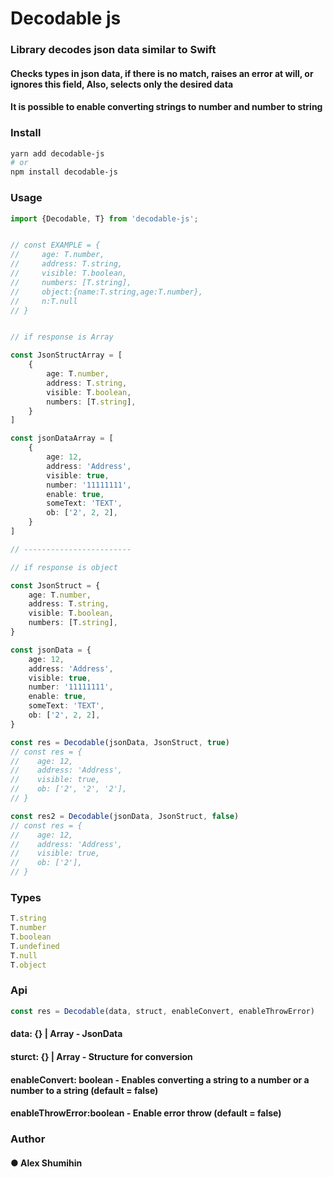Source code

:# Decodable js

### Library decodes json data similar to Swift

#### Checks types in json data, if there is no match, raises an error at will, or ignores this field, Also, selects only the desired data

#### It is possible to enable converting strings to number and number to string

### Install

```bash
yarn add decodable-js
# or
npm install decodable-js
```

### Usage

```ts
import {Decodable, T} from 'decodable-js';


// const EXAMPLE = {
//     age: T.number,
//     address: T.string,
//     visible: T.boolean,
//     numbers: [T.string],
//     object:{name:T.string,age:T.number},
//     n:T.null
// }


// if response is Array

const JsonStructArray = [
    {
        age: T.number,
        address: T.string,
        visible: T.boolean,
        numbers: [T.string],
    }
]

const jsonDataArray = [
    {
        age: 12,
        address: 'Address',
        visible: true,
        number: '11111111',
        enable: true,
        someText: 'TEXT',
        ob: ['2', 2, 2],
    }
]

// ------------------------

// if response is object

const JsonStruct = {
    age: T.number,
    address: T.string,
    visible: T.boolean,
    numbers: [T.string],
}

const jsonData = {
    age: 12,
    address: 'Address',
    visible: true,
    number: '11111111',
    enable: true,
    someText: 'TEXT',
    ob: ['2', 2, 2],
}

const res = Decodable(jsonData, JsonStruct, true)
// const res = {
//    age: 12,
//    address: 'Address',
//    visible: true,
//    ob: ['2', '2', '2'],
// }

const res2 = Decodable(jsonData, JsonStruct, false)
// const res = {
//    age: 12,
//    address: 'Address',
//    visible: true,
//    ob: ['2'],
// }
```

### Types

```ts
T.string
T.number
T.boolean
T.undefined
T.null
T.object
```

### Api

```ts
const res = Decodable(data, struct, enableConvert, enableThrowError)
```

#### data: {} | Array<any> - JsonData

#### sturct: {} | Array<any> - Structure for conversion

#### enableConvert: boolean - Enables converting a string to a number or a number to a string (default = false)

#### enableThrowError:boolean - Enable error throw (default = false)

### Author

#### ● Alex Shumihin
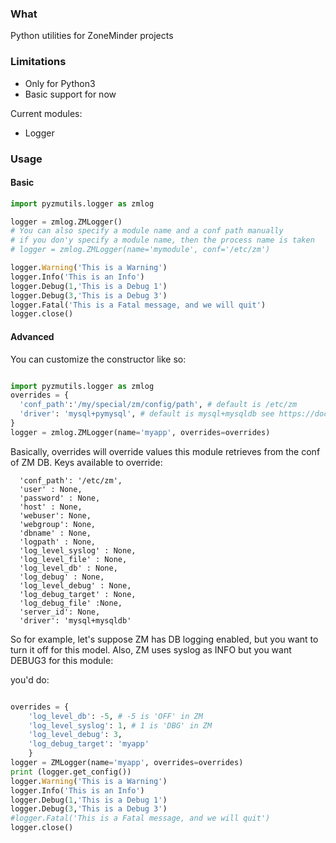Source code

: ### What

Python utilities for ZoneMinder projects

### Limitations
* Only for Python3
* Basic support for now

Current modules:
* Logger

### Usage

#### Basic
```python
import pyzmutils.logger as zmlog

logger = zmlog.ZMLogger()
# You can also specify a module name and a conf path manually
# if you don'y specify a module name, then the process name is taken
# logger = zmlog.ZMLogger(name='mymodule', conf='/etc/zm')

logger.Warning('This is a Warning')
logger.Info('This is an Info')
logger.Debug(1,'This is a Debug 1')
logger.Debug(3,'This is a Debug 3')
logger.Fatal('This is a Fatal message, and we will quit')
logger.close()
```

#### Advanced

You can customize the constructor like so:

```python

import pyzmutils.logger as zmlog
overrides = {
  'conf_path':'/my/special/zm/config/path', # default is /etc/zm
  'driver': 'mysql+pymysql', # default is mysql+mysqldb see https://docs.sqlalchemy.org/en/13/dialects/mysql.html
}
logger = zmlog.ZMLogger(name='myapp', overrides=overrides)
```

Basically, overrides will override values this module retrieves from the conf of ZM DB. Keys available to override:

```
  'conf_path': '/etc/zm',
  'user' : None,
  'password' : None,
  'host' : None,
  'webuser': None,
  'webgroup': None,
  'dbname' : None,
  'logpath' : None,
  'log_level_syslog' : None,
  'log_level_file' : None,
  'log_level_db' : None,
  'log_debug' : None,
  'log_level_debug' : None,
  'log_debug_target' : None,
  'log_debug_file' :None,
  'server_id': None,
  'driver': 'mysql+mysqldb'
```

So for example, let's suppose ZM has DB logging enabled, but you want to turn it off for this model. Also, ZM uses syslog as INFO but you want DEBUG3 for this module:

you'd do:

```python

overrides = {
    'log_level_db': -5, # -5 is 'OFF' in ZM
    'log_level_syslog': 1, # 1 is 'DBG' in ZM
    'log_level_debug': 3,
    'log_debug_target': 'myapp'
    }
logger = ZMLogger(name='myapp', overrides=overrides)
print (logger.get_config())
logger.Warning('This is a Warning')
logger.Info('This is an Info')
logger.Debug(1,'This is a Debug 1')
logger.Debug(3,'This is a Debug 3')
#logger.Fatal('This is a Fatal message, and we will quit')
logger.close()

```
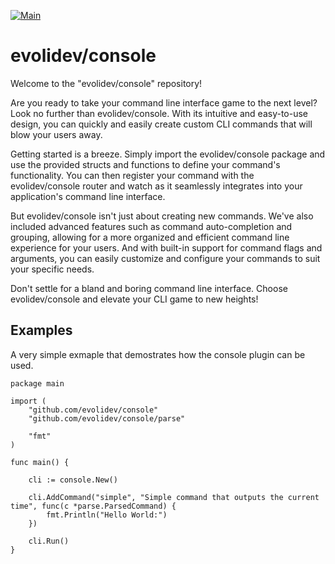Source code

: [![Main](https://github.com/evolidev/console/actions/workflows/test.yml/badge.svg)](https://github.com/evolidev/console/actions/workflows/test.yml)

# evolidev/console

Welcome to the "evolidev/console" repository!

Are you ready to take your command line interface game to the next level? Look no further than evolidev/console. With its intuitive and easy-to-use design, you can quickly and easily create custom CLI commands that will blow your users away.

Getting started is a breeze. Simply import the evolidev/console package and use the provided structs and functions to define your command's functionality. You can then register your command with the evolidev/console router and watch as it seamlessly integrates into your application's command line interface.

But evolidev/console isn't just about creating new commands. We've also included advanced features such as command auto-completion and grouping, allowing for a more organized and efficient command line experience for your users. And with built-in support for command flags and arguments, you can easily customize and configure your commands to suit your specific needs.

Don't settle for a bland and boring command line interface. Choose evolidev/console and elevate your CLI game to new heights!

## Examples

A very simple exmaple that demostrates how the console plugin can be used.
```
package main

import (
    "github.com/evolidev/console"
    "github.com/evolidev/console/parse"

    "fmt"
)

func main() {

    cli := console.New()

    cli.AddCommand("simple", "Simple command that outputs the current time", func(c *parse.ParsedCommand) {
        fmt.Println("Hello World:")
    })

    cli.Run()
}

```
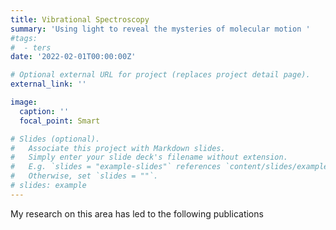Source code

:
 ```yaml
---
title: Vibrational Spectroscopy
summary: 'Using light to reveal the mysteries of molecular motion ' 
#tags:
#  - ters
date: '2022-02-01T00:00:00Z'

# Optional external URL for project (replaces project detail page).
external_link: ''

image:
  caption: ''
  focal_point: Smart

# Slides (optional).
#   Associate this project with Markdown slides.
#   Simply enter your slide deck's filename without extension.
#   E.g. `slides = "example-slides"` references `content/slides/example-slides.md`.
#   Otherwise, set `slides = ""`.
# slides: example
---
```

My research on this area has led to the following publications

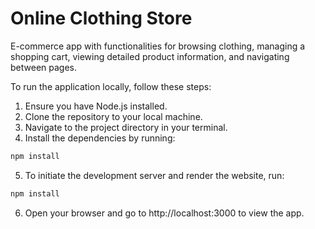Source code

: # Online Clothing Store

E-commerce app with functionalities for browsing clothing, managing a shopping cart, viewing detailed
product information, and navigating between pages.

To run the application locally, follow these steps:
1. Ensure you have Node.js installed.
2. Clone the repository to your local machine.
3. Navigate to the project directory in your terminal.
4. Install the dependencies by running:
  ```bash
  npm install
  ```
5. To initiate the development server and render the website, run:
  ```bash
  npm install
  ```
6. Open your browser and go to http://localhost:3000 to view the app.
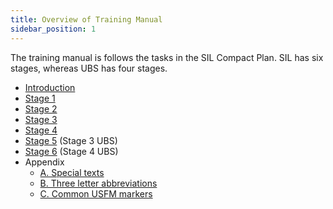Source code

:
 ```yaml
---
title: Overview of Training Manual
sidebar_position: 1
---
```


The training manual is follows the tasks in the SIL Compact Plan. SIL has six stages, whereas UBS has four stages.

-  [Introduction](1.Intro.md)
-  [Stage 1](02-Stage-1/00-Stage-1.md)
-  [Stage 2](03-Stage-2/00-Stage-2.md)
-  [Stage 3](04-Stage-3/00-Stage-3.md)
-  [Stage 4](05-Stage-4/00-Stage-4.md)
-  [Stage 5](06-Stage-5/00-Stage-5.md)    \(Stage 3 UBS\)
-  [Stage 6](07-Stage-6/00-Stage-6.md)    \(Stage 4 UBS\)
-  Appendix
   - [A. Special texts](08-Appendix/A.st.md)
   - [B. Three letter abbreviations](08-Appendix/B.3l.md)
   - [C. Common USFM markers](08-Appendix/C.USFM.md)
##############################
Look through the data and gather every line with the string "parse" in it.

    "github.com/evolidev/console/parse"
    cli.AddCommand("simple", "Simple command that outputs the current time", func(c *parse.ParsedCommand) {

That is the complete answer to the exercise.